The president and publisher of The News & Observer from 2000 until 2016, Quarles recently accepted the post of interim director of the nonprofit Downtown Raleigh Alliance. Wednesday was Quarles’s first day in his downtown office on Wilmington Street. In September, he and the DRA’s eleven employees will be moving to the Capital Bank Building on Fayetteville Street.

“It’s exciting that I get to do something different for the first time in my life,” Quarles, a veteran of the publishing industry, told the INDY as downtown’s steady vehicle and foot traffic passed his office window. “I wasn’t looking for a job; in fact, I was knee deep working on Dix Park.”

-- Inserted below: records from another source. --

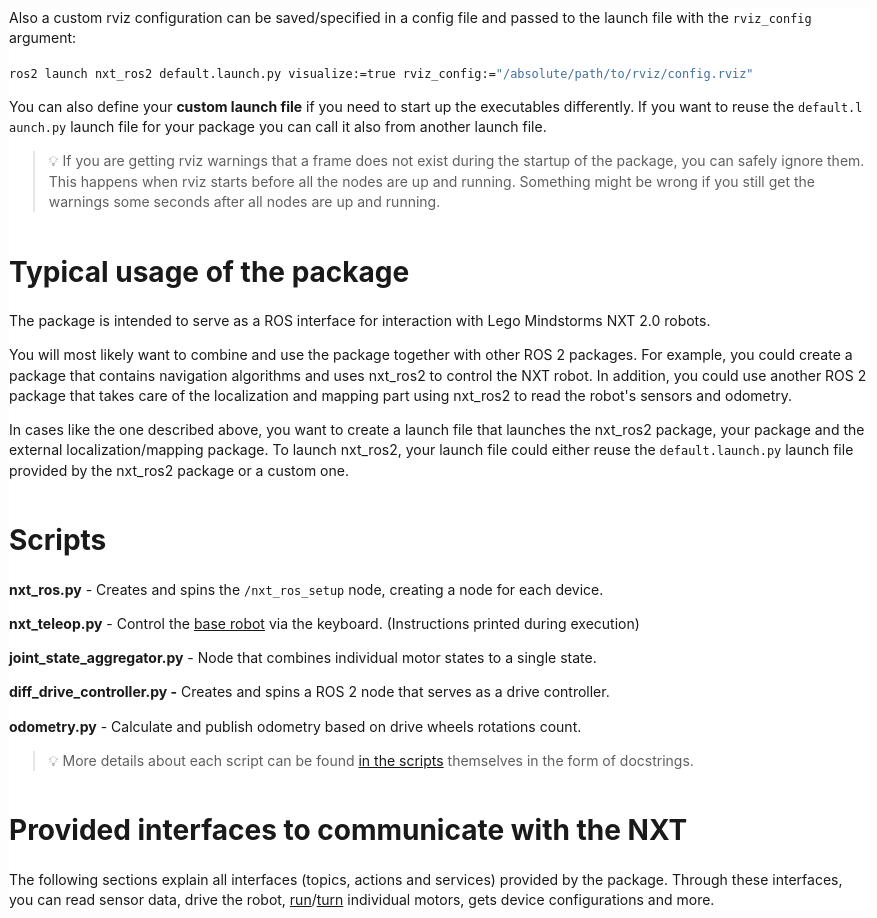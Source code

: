 Also a custom rviz configuration can be saved/specified in a config file and passed to the launch file with the `rviz_config` argument:

```bash
ros2 launch nxt_ros2 default.launch.py visualize:=true rviz_config:="/absolute/path/to/rviz/config.rviz"
```

You can also define your **custom launch file** if you need to start up the executables differently. If you want to reuse the `default.launch.py` launch file for your package you can call it also from another launch file.

> 💡 If you are getting rviz warnings that a frame does not exist during the startup of the package, you can safely ignore them. This happens when rviz starts before all the nodes are up and running. Something might be wrong if you still get the warnings some seconds after all nodes are up and running.

# Typical usage of the package

The package is intended to serve as a ROS interface for interaction with Lego Mindstorms NXT 2.0 robots.

You will most likely want to combine and use the package together with other ROS 2 packages. For example, you could create a package that contains navigation algorithms and uses nxt_ros2 to control the NXT robot. In addition, you could use another ROS 2 package that takes care of the localization and mapping part using nxt_ros2 to read the robot's sensors and odometry.

In cases like the one described above, you want to create a launch file that launches the nxt_ros2 package, your package and the external localization/mapping package. To launch nxt_ros2, your launch file could either reuse the `default.launch.py` launch file provided by the nxt_ros2 package or a custom one.

# Scripts

**nxt_ros.py** - Creates and spins the `/nxt_ros_setup` node, creating a node for each device.

**nxt_teleop.py** - Control the [base robot](#base-robot) via the keyboard. (Instructions printed during execution)

**joint_state_aggregator.py** - Node that combines individual motor states to a single state.

**diff_drive_controller.py -** Creates and spins a ROS 2 node that serves as a drive controller.

**odometry.py** - Calculate and publish odometry based on drive wheels rotations count.

> 💡 More details about each script can be found [in the scripts](https://github.com/marvinknoll/nxt_ros2/tree/main/nxt_ros2) themselves in the form of docstrings.

# Provided interfaces to communicate with the NXT

The following sections explain all interfaces (topics, actions and services) provided by the package. Through these interfaces, you can read sensor data, drive the robot, [run](https://ni.srht.site/nxt-python/latest/api/motor.html#nxt.motor.Motor.run)/[turn](https://ni.srht.site/nxt-python/latest/api/motor.html#nxt.motor.BaseMotor.turn) individual motors, gets device configurations and more.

Quarles heads the nominating committee for the Dix Park Conservancy’s board of directors. The group is hammering out a plan for the three-hundred-acre-plus tract near downtown.

With the hiring of CEO Sean Malone and the signing of architect Michael Van Valkenburgh for the Dix project, Quarles said, he had time to entertain the DRA’s offer when it came. He’s still adjusting to the broad range of DRA initiatives, with the aid of outgoing director David Diaz, who accepted the presidency of the Tysons Corner collaborative in Fairfax County, Virginia.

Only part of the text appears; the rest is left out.